SACRAMENTO, Calif. (AP) — California voters will confront a longer ballot with more choices as they head to the polls today for the first statewide primary featuring sweeping voter-approved election reforms.
A new top-two primary system and redrawn legislative and congressional districts are intended to blunt the influence of the two main political parties and lead to more competitive races involving more moderate candidates.
Tuesday's voting will test those assumptions.
For the first time, an independent panel of citizens drew the boundaries for revamped legislative and congressional districts, and only the top two vote-getters in each race will advance to the November ballot, regardless of their political party.
That's likely to create several hard-fought and expensive contests in the fall, including some that feature members of the same party and independents.
People registered to vote by mail already got a look at the new system when they opened their ballot and saw 24 candidates listed for U.S. Senate. Sen. Dianne Feinstein, a Democrat, is up for re-election this year but faces no serious challenger, despite the long roster of competitors.
While there is plenty of intrigue for political insiders, experts predict low voter turnout, likely less than 40 percent.
"I'm not worried about running out of ballots, if there's something good to be said about that," Contra Costa County Clerk Steve Weir said Monday. Election officials were also coping with an unusual phenomenon for a June election in California — rain.
Some of the hottest contests are those in which candidates of the same party are vying to meet again in November.
Several incumbent Democrats are locked in heated contests against one another in two redrawn Los Angeles-area congressional districts. Reps. Janice Hahn and Laura Richardson have divided support, and Reps. Howard Berman and Brad Sherman are seeking to finish in the top two and move on to November. They were forced to compete against one another after the commission merged parts of the districts that each currently represents.
Nine of the state's 53 congressional districts have no incumbent on the ballot, and the open seats have lured dozens of contenders to those races. Democrats hope to pick up as many as six seats in California and have been working to register more voters in traditionally Republican-leaning areas of the Central Valley and the Inland Empire region of Southern California.

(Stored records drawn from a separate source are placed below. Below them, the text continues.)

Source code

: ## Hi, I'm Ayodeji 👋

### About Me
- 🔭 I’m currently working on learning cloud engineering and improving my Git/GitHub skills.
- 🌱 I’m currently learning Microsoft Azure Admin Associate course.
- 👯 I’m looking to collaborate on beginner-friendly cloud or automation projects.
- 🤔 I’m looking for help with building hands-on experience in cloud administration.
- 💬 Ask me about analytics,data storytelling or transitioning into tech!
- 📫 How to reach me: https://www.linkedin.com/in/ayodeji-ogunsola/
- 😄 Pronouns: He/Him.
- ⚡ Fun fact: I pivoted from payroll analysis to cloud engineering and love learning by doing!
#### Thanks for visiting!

Democrats also are aiming to win a supermajority in the state Senate thanks to newly redrawn districts. But they are unlikely to cross that threshold in the Assembly, meaning tax and fee increases could not be passed without GOP votes.
Republicans are making runs at some incumbent Democrats. In the San Joaquin Valley, Ricky Gill, a well-financed 25-year-old who has attracted national attention, is challenging Rep. Jerry McNerney, who narrowly won the office in 2010.
Voters will decide just two ballot measures Tuesday, after the Legislature passed a law saying all future initiatives must appear on general election ballots.
Proposition 28 asks voters if they want to alter California's legislative term limits, which were approved by voters in 1990. The measure would reduce the total number of years lawmakers can serve in the Legislature from 14 to 12, but it would allow them to serve all of that time in one house. The current term limits are among the strictest in the nation. Three, two-year terms can be served in the 80-member Assembly, and two, four-year terms in the 40-member Senate.
Voters also are being asked to add a $1-a-pack tax to cigarettes to help fund cancer research and anti-smoking campaigns. The measure is backed by cycling legend and cancer survivor Lance Armstrong.
Opponents, including tobacco companies, have poured more than $46 million into their campaign, compared with the $12 million raised by supporters.
Voter registration figures released Friday showed Democrats continue to have the largest share of California's 17.1 million registered voters at 43 percent, while Republican registration has slipped to 30 percent.
The fastest-growing segment of the electorate — now more than 21 percent — is comprised of voters who are not affiliated with any political party.